A doctor can be sued for allegedly causing a patient emotional distress even if there is a lack of evidence for physical negligence, the Supreme Court of Pennsylvania has ruled on Monday.

The court case involved a mother who accused her doctor for failing to prepare her for the shock of her newborn’s deformities, and experts say that the ruling creates a claim for noneconomic damages and opens the door for more lawsuits against physicians.

In June 2005 Jeanelle Toney filed a lawsuit claiming negligent and intentional infliction of emotional distress against Dr. Maheep Goyal and the Chester County Hospital.

Goyal, who had performed a pelvic ultrasound exam on Toney, said that Toney’s results were normal and did not reveal any fetal abnormalities in her unborn child and that the baby was normal and healthy.

However when Toney gave birth to her son he had numerous deformities: had had no arms below the elbows and no legs below the knee joints, suffered from an accessory tongue, had delayed growth of the jaw, had a ventral curvature of the penis and an umbilical hernia.

Goyal said that she was in shock when she saw her son’s abnormalities, and after delivery she suffered from grief, rage, nausea, hysteria, nervousness, sleeplessness, nightmares and anxiety, and continued to have emotional and mental distress.

"In light of the pleadings, it cannot be rationally argued that the defendants did not owe a duty of care directly to Toney. It is also entirely foreseeable that under the circumstances as alleged, Toney would suffer traumatic emotional distress during the birth of her son," the superior court wrote.

"As such, we find the elements of negligence and foreseeability to have been adequately pled," the court concluded.

Dr. Goyal's attorney, Charles Fitzpatrick III, said told American Medical News that he can “guarantee” that there will be a rise in emotional distress suits.

"The impact is: Not only are doctors going to get sued [by patients], but family members who are surprised by a loved one's condition are going to sue. It's expanding who can sue over these things," Fitzpatrick said.

The Supreme Court of Pennsylvania cited several similar cases from other states like New Jersey, New York, Texas and Wyoming in making its decision, and courts in other states will probably use the Toney case to support their decisions in future cases, Anna Laakmann, a law professor at Penn State Dickinson School of Law in Pennsylvania told AMN.
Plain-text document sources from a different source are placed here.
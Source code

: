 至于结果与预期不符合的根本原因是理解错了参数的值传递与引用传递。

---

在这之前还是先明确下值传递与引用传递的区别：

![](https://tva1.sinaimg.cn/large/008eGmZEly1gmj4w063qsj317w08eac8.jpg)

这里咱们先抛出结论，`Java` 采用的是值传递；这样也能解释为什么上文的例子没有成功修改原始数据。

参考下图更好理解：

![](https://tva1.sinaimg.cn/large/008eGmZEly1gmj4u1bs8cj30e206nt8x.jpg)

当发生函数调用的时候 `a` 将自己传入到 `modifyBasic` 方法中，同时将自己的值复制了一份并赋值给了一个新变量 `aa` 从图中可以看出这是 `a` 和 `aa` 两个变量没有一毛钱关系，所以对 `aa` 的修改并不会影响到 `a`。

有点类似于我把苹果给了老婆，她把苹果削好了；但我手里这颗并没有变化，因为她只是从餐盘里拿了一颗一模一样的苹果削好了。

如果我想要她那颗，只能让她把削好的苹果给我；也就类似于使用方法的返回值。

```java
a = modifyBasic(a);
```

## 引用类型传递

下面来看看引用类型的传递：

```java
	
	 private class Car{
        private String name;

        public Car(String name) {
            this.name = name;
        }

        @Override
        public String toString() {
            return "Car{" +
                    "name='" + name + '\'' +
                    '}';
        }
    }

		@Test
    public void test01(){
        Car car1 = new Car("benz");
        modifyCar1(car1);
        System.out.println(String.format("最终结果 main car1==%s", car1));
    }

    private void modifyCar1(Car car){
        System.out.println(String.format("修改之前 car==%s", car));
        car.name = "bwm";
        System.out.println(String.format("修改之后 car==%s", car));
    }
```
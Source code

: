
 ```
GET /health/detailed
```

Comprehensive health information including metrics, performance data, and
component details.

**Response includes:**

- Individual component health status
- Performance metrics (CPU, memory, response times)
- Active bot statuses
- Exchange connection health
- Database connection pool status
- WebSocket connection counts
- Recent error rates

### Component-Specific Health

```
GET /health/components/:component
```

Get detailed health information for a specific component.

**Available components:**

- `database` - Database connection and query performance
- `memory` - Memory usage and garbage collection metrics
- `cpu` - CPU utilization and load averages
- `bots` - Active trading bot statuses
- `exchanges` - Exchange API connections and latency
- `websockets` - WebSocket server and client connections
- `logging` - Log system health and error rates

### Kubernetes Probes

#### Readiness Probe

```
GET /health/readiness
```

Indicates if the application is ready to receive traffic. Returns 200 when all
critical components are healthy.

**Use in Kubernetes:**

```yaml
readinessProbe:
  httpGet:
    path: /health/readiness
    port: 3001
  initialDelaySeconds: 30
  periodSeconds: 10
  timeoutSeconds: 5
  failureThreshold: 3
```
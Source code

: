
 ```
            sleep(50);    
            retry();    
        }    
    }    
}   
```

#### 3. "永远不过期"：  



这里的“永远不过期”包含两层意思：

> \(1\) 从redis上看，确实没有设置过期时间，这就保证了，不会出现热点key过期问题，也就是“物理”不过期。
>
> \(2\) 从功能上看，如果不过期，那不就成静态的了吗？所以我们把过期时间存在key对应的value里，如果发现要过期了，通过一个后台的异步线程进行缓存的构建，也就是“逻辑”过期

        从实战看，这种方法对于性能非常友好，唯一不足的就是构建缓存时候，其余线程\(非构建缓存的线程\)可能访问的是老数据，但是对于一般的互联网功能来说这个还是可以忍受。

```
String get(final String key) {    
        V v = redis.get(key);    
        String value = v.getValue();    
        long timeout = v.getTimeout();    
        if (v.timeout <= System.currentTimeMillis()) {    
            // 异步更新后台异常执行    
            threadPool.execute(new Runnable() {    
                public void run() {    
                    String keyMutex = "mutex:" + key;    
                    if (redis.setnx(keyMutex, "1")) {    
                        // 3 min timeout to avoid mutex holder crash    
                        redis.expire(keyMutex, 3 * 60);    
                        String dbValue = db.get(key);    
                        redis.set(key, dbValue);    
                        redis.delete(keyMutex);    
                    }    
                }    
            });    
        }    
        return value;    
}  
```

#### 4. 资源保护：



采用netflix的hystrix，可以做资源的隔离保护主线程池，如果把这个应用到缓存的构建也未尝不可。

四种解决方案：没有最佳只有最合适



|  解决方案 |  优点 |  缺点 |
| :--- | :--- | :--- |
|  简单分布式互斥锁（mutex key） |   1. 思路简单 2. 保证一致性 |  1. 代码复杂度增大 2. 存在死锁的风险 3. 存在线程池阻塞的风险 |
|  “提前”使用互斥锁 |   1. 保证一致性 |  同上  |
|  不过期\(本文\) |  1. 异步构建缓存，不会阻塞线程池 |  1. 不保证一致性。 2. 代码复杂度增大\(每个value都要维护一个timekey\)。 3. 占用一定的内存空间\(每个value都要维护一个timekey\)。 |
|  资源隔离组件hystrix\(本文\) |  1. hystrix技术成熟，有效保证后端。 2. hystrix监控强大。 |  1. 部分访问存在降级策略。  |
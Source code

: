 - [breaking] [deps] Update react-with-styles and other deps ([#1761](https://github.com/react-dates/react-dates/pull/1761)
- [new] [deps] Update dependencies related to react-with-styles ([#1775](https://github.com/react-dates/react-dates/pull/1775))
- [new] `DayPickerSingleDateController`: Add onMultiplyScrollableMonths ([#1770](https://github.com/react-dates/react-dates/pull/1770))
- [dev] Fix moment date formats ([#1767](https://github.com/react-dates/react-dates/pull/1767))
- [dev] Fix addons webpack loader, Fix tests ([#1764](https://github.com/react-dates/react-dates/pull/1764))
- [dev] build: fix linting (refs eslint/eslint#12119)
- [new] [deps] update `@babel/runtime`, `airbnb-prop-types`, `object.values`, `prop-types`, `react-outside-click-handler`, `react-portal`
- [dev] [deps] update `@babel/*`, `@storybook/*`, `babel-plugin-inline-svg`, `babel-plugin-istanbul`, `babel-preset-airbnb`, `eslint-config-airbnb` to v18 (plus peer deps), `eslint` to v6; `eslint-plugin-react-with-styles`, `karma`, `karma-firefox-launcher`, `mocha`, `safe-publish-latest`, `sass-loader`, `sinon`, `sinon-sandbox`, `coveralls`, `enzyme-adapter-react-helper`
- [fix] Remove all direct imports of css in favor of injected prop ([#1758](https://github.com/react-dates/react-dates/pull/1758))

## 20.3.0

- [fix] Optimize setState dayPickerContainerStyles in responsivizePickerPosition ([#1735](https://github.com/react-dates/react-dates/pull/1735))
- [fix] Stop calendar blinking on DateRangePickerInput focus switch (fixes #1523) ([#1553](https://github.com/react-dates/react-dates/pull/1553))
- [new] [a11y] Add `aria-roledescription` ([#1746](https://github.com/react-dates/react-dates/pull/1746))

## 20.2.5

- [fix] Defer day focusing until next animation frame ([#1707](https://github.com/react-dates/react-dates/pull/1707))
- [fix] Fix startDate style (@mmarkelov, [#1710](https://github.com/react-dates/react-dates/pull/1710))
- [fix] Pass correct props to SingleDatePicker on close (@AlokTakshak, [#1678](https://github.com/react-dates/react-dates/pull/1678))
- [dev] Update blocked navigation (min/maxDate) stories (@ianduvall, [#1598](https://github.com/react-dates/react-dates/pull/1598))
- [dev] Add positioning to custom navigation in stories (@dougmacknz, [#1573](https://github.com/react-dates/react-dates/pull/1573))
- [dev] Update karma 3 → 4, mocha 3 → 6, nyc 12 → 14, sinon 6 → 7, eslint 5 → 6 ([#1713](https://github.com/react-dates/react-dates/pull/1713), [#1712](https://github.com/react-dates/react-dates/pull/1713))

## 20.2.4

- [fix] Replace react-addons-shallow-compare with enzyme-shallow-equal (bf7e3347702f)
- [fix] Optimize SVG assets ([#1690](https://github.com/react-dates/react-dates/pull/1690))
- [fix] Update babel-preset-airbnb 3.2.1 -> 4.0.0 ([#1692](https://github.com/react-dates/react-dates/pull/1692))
"Courts will be influenced by other courts and other jurisdictions even if they are not obligated," Laakmann said. "This case is no different. Judges note not just the trends [in their state], but trends in other states."

However Toney’s attorney, Stephen Raynes, said that liability should be imposed even without physical contact because significant consequences to patients come directly from the quality and accuracy of what they are told by healthcare providers.

"The opinion upholding the judgment recognizes that although not every fiduciary relationship will give rise to a claim for damages, where the specific professional responsibility of an attending physician is to convey accurate information, then failure to do so can give rise to liability if the physician's breach results in unusual and extreme emotional distress on the part of the plaintiff," Raynes said in an email, according to AMN.

Laakmann said the Toney ruling raises awareness on how the doctor-patient relationship can be defined.

"It says to doctors that courts have shown a willingness -- in this case and in others -- to describe the doctor-patient relationship as a fiduciary one," Laakmann said. "And with this comes certain legal obligations to care for the well-being of the patient. That [relationship] can, under certain circumstances, subject them to liability."

Generally states allow only two ways for individuals to sue for emotional distress without a physical impact, Laakmann said.

The first requires plaintiffs to prove that they were in the “danger zone” of a defendant acting negligently, like if a negligent driver almost hits a pedestrian with a vehicle, the pedestrian is permitted to make a claim for emotional distress despite no physical injury.

The second is if an individual sees a negligent act on a family member, like a doctor negligently operating on a relative.

Laakmann said the Pennsylvania case allowed a third exception to case law on emotional distress claims, and relaxes the boundaries between emotional distress and physical impact.

Experts say that the Pennsylvania ruling is part of a nationwide trend.

In 2006 the Court of Appeals of Texas said that the parents of a stillborn baby was permitted to sue Harris County Medical Examiner’s Office for mental distress after the office lost the baby’s body during an autopsy, despite having no physical injury.

Previously, a New York appeals court had also ruled that a couple was allowed to sue a fertility clinic for emotional distress after the clinic implanted the female plaintiff’s embryo in another woman, and although neither of the plaintiffs suffered physical injuries, the appeals court ruled that the couple had suffered substantial emotional injury due to the defendants’ breach of their duty of care.